Scientists believe that there may be a link between gum disease and dementia in old age following the results of a new study.
The results of the study, conducted in Taiwan with 28,000 people, suggests that gum disease sufferers are 70% more likely to get dementia. Scientists believe that this is because mouth problems over many years can cause inflammation that could damage the brain.
However, although dental health is incredibly important, the scientists behind the study have not been able to definitively prove that gum disease is a direct cause of Alzheimer’s.
Thorough and consistent tooth-brushing is always recommended, and any dental issues or concerns should be discussed immediately with your dentist, by the Alzheimer’s Society say that the new study is, “not necessarily a cause for alarm.”
Dr James Pickett, Head of Research at Alzheimer’s Society said: “This large study found that having gum disease for 10 years was associated with a 70% increased risk for developing dementia. While this sounds like a big risk, only about one in 100 people with gum disease went on to develop dementia, showing that this figure is not necessarily a cause for alarm.

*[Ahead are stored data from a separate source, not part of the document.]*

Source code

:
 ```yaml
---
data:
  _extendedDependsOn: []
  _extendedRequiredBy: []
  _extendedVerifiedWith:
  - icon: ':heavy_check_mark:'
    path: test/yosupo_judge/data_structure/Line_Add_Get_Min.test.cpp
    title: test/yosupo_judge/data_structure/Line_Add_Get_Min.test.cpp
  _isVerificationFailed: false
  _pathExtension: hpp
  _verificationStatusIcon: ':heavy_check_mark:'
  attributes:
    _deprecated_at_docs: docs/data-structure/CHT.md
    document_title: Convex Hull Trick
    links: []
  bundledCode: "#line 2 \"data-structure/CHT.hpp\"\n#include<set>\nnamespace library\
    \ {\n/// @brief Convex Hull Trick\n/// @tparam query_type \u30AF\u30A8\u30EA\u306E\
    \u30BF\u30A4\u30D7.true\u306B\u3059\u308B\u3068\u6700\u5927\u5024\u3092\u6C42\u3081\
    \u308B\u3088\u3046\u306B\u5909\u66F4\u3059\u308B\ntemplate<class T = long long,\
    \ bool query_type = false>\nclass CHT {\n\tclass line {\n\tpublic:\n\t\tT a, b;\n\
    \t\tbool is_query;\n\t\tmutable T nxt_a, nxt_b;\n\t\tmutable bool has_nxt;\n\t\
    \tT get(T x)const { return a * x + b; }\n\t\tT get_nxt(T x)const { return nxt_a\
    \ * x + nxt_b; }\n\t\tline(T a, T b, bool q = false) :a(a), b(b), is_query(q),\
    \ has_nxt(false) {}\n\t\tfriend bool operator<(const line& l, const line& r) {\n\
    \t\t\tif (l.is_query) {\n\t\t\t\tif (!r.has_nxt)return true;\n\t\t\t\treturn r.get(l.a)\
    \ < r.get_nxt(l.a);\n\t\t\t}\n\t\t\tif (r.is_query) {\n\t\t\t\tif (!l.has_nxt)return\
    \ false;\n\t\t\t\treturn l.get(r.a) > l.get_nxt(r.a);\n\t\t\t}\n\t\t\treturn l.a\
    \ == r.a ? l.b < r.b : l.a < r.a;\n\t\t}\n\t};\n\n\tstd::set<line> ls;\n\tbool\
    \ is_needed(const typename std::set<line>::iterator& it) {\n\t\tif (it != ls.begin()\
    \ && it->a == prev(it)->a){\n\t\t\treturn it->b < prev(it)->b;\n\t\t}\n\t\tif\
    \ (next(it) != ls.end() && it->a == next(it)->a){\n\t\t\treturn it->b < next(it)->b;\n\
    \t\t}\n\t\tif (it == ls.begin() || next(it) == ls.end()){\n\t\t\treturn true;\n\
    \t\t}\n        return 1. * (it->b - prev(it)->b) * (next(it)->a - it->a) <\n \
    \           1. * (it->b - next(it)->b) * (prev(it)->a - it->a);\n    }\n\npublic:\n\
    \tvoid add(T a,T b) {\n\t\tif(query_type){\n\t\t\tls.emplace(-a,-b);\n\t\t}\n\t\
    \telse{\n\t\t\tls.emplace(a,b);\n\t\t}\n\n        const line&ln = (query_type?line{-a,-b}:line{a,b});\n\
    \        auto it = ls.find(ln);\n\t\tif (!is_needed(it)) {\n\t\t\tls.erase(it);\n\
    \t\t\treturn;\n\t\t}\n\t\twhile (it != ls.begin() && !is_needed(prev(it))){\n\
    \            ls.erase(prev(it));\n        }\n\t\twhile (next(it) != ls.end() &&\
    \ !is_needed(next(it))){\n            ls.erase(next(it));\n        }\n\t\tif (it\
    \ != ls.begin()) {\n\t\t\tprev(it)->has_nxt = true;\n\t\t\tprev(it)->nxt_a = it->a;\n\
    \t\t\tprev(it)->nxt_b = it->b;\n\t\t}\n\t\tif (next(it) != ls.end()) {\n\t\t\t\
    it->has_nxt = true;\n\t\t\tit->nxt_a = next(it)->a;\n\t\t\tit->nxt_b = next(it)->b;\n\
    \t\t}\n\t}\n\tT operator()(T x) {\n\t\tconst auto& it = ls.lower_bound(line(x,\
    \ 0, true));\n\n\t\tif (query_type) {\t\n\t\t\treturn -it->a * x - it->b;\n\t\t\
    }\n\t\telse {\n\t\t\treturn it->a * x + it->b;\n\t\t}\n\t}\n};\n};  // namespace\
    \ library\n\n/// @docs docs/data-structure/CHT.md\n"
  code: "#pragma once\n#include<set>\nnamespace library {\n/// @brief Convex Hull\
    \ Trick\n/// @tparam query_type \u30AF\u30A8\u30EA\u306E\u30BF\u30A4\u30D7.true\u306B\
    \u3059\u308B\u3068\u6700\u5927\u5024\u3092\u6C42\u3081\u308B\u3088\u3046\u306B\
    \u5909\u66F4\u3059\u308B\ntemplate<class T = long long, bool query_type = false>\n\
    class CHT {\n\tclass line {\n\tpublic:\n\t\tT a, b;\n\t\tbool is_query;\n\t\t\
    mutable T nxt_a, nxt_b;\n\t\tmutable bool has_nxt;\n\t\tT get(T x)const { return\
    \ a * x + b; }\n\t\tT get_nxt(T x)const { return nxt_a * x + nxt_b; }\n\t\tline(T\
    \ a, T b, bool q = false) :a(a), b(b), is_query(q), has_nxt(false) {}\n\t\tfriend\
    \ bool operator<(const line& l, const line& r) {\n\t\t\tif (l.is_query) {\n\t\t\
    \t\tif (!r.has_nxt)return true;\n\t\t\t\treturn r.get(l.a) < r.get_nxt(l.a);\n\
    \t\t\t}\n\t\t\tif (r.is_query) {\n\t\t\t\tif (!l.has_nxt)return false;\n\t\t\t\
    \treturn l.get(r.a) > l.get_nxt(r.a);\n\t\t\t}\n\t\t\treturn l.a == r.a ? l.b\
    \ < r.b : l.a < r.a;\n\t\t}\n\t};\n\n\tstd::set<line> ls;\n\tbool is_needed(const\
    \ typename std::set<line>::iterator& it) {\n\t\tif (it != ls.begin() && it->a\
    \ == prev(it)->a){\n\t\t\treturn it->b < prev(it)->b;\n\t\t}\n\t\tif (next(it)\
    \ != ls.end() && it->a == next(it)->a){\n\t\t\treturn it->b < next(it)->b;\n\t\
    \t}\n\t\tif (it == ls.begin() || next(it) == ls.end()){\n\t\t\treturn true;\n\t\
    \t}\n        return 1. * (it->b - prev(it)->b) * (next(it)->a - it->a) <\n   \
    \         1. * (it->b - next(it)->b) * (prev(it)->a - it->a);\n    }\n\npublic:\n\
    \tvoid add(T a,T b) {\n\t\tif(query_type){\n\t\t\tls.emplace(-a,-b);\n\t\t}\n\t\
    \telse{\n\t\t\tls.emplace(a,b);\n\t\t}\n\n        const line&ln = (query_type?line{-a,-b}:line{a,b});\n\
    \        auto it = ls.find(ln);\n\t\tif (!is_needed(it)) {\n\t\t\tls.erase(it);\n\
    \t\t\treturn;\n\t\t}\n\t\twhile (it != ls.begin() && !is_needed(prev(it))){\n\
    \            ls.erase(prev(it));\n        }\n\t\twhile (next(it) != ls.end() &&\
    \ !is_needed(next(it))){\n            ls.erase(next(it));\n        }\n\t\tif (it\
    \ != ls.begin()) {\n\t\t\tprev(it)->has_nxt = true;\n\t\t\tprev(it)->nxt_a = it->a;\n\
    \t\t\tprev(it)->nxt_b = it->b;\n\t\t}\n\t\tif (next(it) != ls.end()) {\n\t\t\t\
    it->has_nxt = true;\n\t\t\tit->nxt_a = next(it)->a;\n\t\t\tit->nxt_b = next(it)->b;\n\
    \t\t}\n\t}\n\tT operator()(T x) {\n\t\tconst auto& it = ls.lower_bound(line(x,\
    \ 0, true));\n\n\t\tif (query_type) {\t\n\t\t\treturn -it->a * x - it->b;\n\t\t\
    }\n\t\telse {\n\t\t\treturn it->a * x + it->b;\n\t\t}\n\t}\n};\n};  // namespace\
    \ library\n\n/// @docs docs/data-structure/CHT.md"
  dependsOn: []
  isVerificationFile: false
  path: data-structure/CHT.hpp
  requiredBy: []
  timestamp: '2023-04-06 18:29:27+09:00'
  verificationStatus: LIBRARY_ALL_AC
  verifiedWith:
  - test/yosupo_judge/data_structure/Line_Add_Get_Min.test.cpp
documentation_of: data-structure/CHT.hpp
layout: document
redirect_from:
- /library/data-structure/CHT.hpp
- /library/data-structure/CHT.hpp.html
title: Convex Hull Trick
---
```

“An issue found in the study was that gum disease seems to be associated with a number of other health conditions which themselves could be linked to dementia risk, such as diabetes and depression. While the researchers tried to account for these, it remains hard to tell whether gum disease itself is related to dementia risk.
“Although at first it does not seem obvious that gum disease could be linked to brain health, it is plausible that an immune reaction triggered by the gum disease could make its way to the brain and contribute to the development of dementia.
“This study supports the need for good dentistry and treating oral problems early. Anyone who is concerned about their dental health should visit their dentist.”